Minnesota leads the country in the number of international adoptions per capita, but tighter regulations have caused those numbers to drop sharply in recent years.

That's left families adrift and forced one of the state's oldest agencies to scale back on the number of adoptions it arranges.

The number of foreign children adopted by Americans has plummeted from 22,991 in 2004 to 9,319 in 2011, according to US State Department statistics (see accompanying chart for top adopting nations). Minnesota has experienced a similar decline. In 2005, the state reported 923 international adoptions. The number has fallen every year since then, reaching a low of 355 adoptions last year.

The sudden drop has led to financial problems for one of the country's oldest and largest adoption agencies, St. Paul-based Children's Home Society and Family Services, Minnesota Public Radio reports.

Faced with long waiting lists and high overhead costs, the nonprofit agency has been unable to bring in enough money from adoption fees to cover expenses. It recorded year-end deficits of more than $2 million for each of the past three fiscal years.

Lutheran Social Service has begun managing the agency's adoptions as part of a three-year renewable contract to help the adoption agency cope with the slowdown. Children's Home Society executive Maureen Warren said she expects her 123-year-old organization will learn to recover financially and that the adoption industry will rebound.

"We really think that this is a reset and that some of the change is very welcome, even though it has put us in some financial stress," Ms. Warren said.

The changes have also led to long waits for adoptive parents, including Jean Thilmany of St. Paul, who these days keeps a close eye on 22-month-old Frankie as he runs around the family's home, blowing bubbles and playing with the family dog.

Frankie was born in South Korea. The story of how he came to live 6,000 miles away in Minnesota is, like many recent stories of international adoption, full of unforeseen complications and delays. For Mrs. Thilmany and her husband Dan, a nine-month-wait for a baby turned into four years.

"The waiting process was horrible," she said. "It was something I could never in a million years go through again. It was wrenching because it's out of your control, and every time you reached a milestone and thought you had made it, it was plucked from you and moved further out, and you don't know who to blame."
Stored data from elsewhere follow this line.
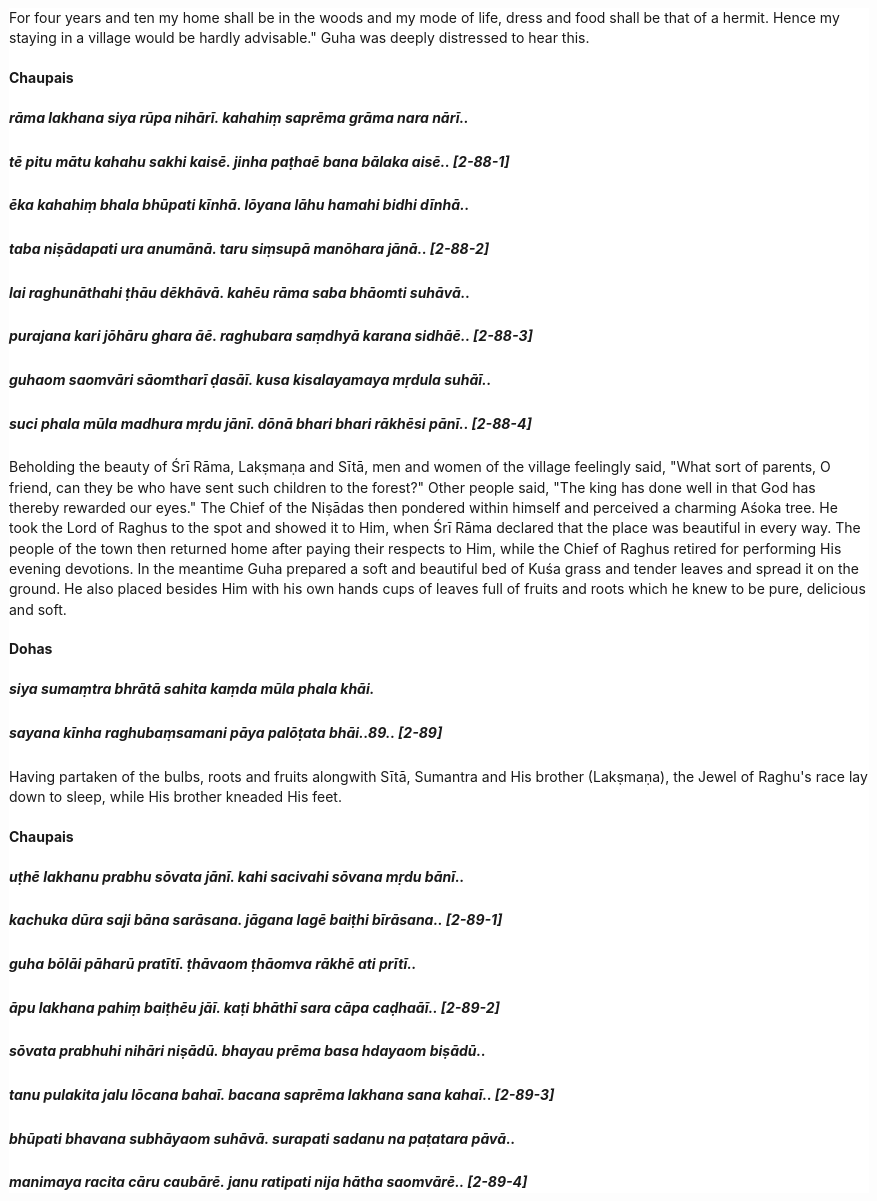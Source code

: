 For four years and ten my home shall be in the woods and my mode of life, dress and food shall be that of a hermit. Hence my staying in a village would be hardly advisable." Guha was deeply distressed to hear this.

#### Chaupais

##### rāma lakhana siya rūpa nihārī. kahahiṃ saprēma grāma nara nārī..
##### tē pitu mātu kahahu sakhi kaisē. jinha paṭhaē bana bālaka aisē.. [2-88-1]
##### ēka kahahiṃ bhala bhūpati kīnhā. lōyana lāhu hamahi bidhi dīnhā..
##### taba niṣādapati ura anumānā. taru siṃsupā manōhara jānā.. [2-88-2]
##### lai raghunāthahi ṭhāu dēkhāvā. kahēu rāma saba bhāomti suhāvā..
##### purajana kari jōhāru ghara āē. raghubara saṃdhyā karana sidhāē.. [2-88-3]
##### guhaom saomvāri sāomtharī ḍasāī. kusa kisalayamaya mṛdula suhāī..
##### suci phala mūla madhura mṛdu jānī. dōnā bhari bhari rākhēsi pānī.. [2-88-4]

Beholding the beauty of Śrī Rāma, Lakṣmaṇa and Sītā, men and women of the village feelingly said, "What sort of parents, O friend, can they be who have sent such children to the forest?" Other people said, "The king has done well in that God has thereby rewarded our eyes." The Chief of the Niṣādas then pondered within himself and perceived a charming Aśoka tree. He took the Lord of Raghus to the spot and showed it to Him, when Śrī Rāma declared that the place was beautiful in every way. The people of the town then returned home after paying their respects to Him, while the Chief of Raghus retired for performing His evening devotions. In the meantime Guha prepared a soft and beautiful bed of Kuśa grass and tender leaves and spread it on the ground. He also placed besides Him with his own hands cups of leaves full of fruits and roots which he knew to be pure, delicious and soft.

#### Dohas

##### siya sumaṃtra bhrātā sahita kaṃda mūla phala khāi.
##### sayana kīnha raghubaṃsamani pāya palōṭata bhāi..89.. [2-89]

Having partaken of the bulbs, roots and fruits alongwith Sītā, Sumantra and His brother (Lakṣmaṇa), the Jewel of Raghu's race lay down to sleep, while His brother kneaded His feet.

#### Chaupais

##### uṭhē lakhanu prabhu sōvata jānī. kahi sacivahi sōvana mṛdu bānī..
##### kachuka dūra saji bāna sarāsana. jāgana lagē baiṭhi bīrāsana.. [2-89-1]
##### guha bōlāi pāharū pratītī. ṭhāvaom ṭhāomva rākhē ati prītī..
##### āpu lakhana pahiṃ baiṭhēu jāī. kaṭi bhāthī sara cāpa caḍhaāī.. [2-89-2]
##### sōvata prabhuhi nihāri niṣādū. bhayau prēma basa hdayaom biṣādū..
##### tanu pulakita jalu lōcana bahaī. bacana saprēma lakhana sana kahaī.. [2-89-3]
##### bhūpati bhavana subhāyaom suhāvā. surapati sadanu na paṭatara pāvā..
##### manimaya racita cāru caubārē. janu ratipati nija hātha saomvārē.. [2-89-4]
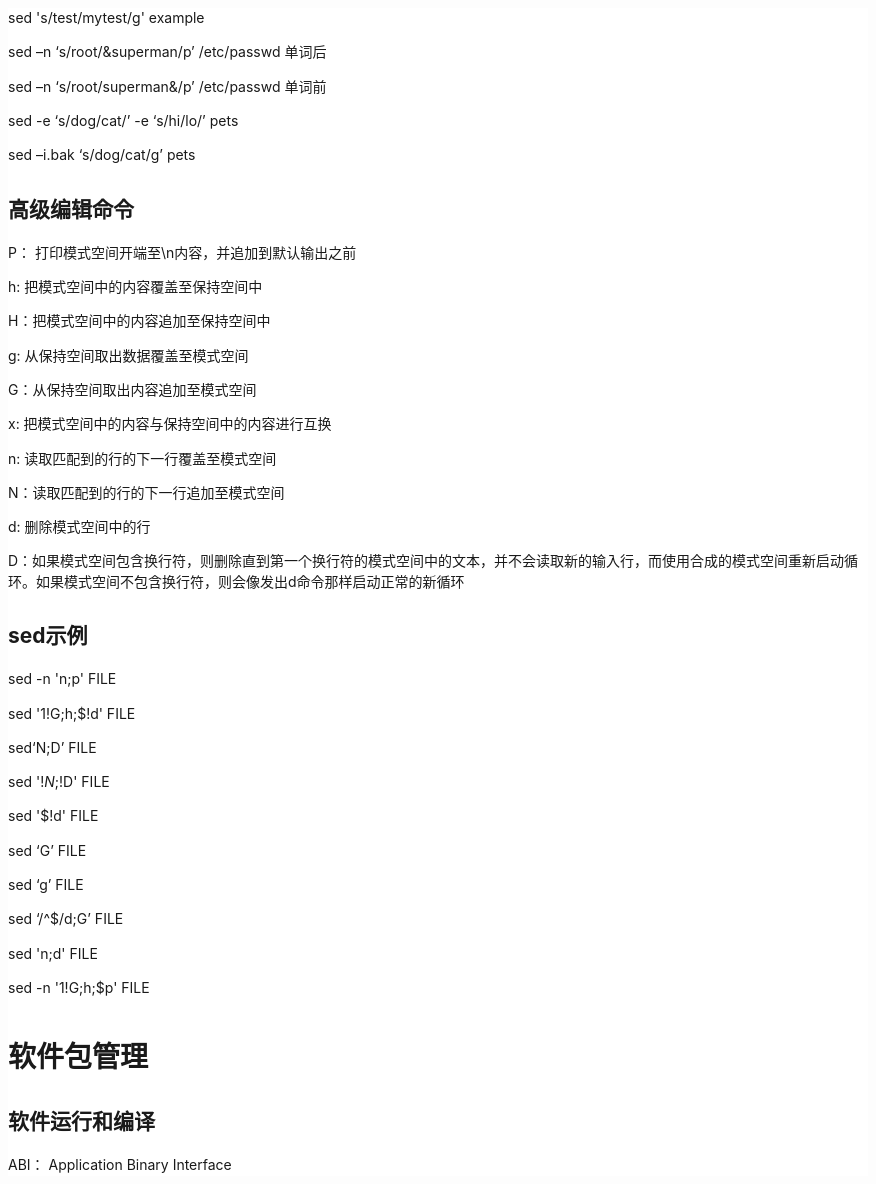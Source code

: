 sed 's/test/mytest/g' example

sed –n ‘s/root/&superman/p’ /etc/passwd 单词后

sed –n ‘s/root/superman&/p’ /etc/passwd 单词前

sed -e ‘s/dog/cat/’ -e ‘s/hi/lo/’ pets

sed –i.bak ‘s/dog/cat/g’ pets

## 高级编辑命令

P： 打印模式空间开端至\n内容，并追加到默认输出之前

h: 把模式空间中的内容覆盖至保持空间中

H：把模式空间中的内容追加至保持空间中

g: 从保持空间取出数据覆盖至模式空间

G：从保持空间取出内容追加至模式空间

x: 把模式空间中的内容与保持空间中的内容进行互换

n: 读取匹配到的行的下一行覆盖至模式空间

N：读取匹配到的行的下一行追加至模式空间

d: 删除模式空间中的行

D：如果模式空间包含换行符，则删除直到第一个换行符的模式空间中的文本，并不会读取新的输入行，而使用合成的模式空间重新启动循环。如果模式空间不包含换行符，则会像发出d命令那样启动正常的新循环

## sed示例

sed -n 'n;p' FILE

sed '1!G;h;$!d' FILE

sed‘N;D’ FILE

sed '$!N;$!D' FILE

sed '$!d' FILE

sed ‘G’ FILE

sed ‘g’ FILE

sed ‘/^$/d;G’ FILE

sed 'n;d' FILE

sed -n '1!G;h;$p' FILE

# 软件包管理

## 软件运行和编译

ABI： Application Binary Interface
After a difficult birth of the couple's first child, Alvin, Jean Thilmany's doctor advised against another pregnancy. The couple wanted another child, so they decided to adopt from Ethiopia, where the number of international adoptions had increased from 42 in 2009 to more than 1,700 in 2008 (see accompanying chart for where Americans adopted children in 2011). They spent more than $20,000 on adoption fees and related expenses. Thilmany said they decided against domestic adoption because the selection process seemed too personal.

"We were insecure and felt a birth mom wouldn't choose us," she said.

While the couple waited, Ethiopia's adoption process came under scrutiny. In some cases, adoption officials had matched children with potential families before the birth parents had formally relinquished custody, according to the U.S. State Department. The confusion created bureaucratic problems and raised concerns of among adoption agencies and the Ethiopian government of possible unethical practices.

In response, Ethiopia slowed the process and allowed just five adoptions per day, instead of the usual 50 or so cases. The slowdown gave the government more time to investigate each case, but it also meant much longer waits for children and adoptive parents.

In St. Paul, the Thilmanys changed course and decided to adopt from South Korea. The couple traveled to Seoul to pick up Frankie in April.

Jean Thilmany said her family now feels complete.

"It's been wonderful," she said, as Frankie laughed and batted around a plastic sword. "It's been exactly what we thought it would be, but even better."

The family's experience is not unique.

International adoption has become more complicated since more countries added regulations to make the process more transparent and crack down on child trafficking. Some countries like Guatemala and Cambodia have even temporarily halted adoptions to the United States.

More than 80 countries have signed the Hague Adoption Convention, an international agreement to create universal adoption practices. The United States began enforcing the agreement in 2008.

Other countries with fast-growing economies, like China, are increasingly urging their own citizens to adopt. In some cases, it's a matter of national pride, said Lutheran Social Service CEO Jodi Harpstead.

"There's a general sense that on the world stage, when a country is doing a lot of adoption out of its country, that it's not taking care of its own children," Ms. Harpstead said. "And I think there's a sense of embarrassment about that."

Meanwhile, some couples seeking to adopt overseas are pursuing other options. It's much easier in most countries to adopt a child with special needs.

That's how David and Avisia McKoskey, of St. Louis Park, Minn., adopted their son, Henry, from southern China in 2007. Born with a cleft lip and palate, Henry, now 6, was found in a basket left on the steps of a temple.

"It just brought us to tears just to think about it," David McKoskey said.

Chinese officials tried to find a Chinese family willing to adopt the child but were unsuccessful. Mr. McKoskey said he was reassured by the amount of paperwork the process required. He wanted to make sure that Henry was abandoned and not the victim of child trafficking or other unethical practices.

"To hear that children have been bought and sold on whatever market ... to reduce that to zero is a worthy goal," he said. "It's I think a worthier goal than making me fill out a few more papers."

The couple plans to travel to China again later this month to adopt a baby girl with special needs.